In August 1942, Matthes was ordered to Lublin reservation, where he was in short time drafted into the SS with the rank of Scharführer (Sergeant), dispatched to Operation Reinhard, and sent to Treblinka extermination camp. There he was appointed chief officer commanding Camp II (the extermination area) and the gas chambers. Matthes was remembered by fellow Treblinka SS officer Franz Suchomel in the following way:

Wirth installed Matthes as chief of Camp II, as far as I know — and I lived with Matthes — against his will. With further threats he also made Matthes toe the line.

Matthes was obsessed with cleanliness. In the autumn of 1942, Matthes shot two prisoners because at the end of the work day they had not properly cleaned to his satisfaction the stretcher which they used to transport corpses. In the winter of 1942–43, a typhus epidemic broke out in Treblinka. Matthes took eight sick inmates to the Lazarett and had them shot. During that same winter he shot the prisoner Ilik Weintraub because, while transferring bodies from the gas chambers to the pits, Weintraub had stopped for a moment to drink some water from the well.

Matthes as remembered by Jerzy Rajgrodzki, a prisoner in the extermination area:
He used to beat the prisoners with a completely expressionless, apathetic look on his face, as if the beatings were part of his daily routine. He always saw to it that the roll-call area would always be extremely clean. One of the prisoners had to rake the sand in the square all day long, and he had to do it with Prussian exactness.

In the autumn of 1943 Matthes was transferred to Sobibor extermination camp. He later served in Trieste with the other Operation Reinhard perpetrators. At the Treblinka Trials in 1965 he was sentenced to life imprisonment. Matthes died in prison in 1978.

==Matthes testimonies at trial==

During the entire time I was in Treblinka, I served in the upper camp. The upper camp was that part of Treblinka with the gas chambers, where the Jews were killed and their corpses laid in large pits and later burned. About fourteen Germans carried out services in the upper camp. There were two Ukrainians permanently in the upper camp. One of them was called Nikolai, the other was a short man, I don't remember his name ... These two Ukrainians who lived in the upper camp served in the gas chambers. They also took care of the engine room when Fritz Schmidt was absent. Usually this Schmidt was in charge of the engine room. In my opinion, as a civilian he was either a mechanic or a driver. He came from Pirna ... I carried out the roll calls of the working Jews in the upper camp. There were about 200-300 such working Jews. They took away the corpses and later burned them. There were also working Jews who had to break out the gold teeth from the corpses. When I was asked whether a special working group examined the corpses for hidden jewelry and valuables, I answered: "About this I don't know".

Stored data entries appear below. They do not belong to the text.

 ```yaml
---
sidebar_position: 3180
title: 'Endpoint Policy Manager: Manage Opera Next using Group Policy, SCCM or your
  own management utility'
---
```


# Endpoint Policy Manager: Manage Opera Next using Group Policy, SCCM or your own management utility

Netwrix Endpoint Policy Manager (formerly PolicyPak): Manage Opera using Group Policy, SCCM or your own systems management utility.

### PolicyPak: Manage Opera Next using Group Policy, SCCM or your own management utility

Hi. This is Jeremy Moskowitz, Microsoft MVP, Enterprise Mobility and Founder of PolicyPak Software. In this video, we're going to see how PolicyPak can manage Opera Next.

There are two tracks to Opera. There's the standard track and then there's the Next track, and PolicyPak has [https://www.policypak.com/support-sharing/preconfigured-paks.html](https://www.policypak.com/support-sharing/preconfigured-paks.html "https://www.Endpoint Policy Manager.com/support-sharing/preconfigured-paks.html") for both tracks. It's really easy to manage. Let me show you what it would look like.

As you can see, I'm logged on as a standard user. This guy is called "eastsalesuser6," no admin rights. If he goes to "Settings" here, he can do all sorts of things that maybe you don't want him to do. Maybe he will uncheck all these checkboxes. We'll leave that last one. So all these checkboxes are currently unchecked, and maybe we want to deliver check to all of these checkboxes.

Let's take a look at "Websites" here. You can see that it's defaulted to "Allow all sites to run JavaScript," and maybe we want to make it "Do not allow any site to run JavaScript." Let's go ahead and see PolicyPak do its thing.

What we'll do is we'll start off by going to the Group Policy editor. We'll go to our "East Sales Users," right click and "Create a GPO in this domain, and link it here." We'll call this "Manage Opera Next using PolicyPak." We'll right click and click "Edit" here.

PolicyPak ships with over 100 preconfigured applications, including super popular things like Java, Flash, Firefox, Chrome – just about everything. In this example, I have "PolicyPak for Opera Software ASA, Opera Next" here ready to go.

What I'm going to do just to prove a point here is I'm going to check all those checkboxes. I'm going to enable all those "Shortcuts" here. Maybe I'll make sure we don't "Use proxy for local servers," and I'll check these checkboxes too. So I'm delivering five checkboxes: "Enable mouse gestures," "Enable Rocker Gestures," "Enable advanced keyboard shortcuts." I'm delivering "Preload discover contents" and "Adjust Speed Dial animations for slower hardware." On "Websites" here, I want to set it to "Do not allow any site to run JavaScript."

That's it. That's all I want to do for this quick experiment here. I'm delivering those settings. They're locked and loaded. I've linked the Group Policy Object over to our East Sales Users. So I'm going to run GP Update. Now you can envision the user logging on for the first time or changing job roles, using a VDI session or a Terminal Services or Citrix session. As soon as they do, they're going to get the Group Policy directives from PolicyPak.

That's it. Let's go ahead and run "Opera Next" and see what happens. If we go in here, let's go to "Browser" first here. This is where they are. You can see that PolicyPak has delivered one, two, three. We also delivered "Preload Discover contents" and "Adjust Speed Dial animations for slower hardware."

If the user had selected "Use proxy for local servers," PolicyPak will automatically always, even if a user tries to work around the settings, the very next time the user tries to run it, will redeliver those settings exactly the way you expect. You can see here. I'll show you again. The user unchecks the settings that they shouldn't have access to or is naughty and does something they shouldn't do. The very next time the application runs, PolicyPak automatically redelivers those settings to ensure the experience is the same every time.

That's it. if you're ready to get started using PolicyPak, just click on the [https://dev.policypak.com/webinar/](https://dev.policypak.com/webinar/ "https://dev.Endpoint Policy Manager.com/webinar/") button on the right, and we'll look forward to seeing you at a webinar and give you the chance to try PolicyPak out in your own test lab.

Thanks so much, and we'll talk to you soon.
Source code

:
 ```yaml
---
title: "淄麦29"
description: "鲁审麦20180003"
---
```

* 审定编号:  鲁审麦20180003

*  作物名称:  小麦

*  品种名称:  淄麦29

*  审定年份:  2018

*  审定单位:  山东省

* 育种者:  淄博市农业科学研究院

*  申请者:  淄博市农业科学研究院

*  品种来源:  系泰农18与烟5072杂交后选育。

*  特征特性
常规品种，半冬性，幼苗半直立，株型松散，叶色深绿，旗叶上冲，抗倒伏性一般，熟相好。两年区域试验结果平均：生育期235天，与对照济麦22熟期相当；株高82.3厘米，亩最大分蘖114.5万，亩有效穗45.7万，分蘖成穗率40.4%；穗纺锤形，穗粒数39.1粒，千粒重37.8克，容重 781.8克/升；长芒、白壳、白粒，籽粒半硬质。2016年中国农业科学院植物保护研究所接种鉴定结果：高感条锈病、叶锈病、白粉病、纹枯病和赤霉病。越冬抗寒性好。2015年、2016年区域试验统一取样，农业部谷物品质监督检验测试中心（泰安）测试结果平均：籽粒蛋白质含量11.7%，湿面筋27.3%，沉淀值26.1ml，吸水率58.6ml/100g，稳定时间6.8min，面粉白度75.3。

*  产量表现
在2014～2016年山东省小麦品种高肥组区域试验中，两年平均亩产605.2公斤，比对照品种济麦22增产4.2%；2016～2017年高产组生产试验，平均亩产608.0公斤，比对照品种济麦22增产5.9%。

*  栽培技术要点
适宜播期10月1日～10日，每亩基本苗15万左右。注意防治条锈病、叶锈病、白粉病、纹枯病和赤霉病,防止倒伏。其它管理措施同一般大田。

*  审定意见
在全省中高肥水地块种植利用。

In the upper camp in the area of the gas chambers were stationed about six to eight Ukrainians. These Ukrainians were armed with rifles. Some of them also had leather whips ... The people who were brought through the passage were forced to enter the separate [single] gas chamber. Later, in summer 1942, the new gas chambers were built. I think that they became operational only in the autumn. All together, six gas chambers were active. According to my estimate, about 300 people could enter each gas chamber. The people went into the gas chamber without resistance. Those who were at the end, the Ukrainian guards had to push inside. I personally saw how the Ukrainians pushed the people with their rifle butts ... The gas chambers were closed for about thirty minutes. Then Schmidt stopped the gassing, and the two Ukrainians who were in the engine room opened the gas chambers from the other side.

An SS-Oberscharführer or Hauptscharführer Floss arrived at this time [November 1942], who, so I presume, must previously have been in another camp. He then had the installation built for burning the corpses. The incineration was carried out by placing railroad rails on blocks of concrete. The corpses were then piled up on these rails. Brush wood was placed under the rails. The wood was drenched with gasoline. Not only the newly obtained corpses were burnt in this way, but also those exhumed from the ditches.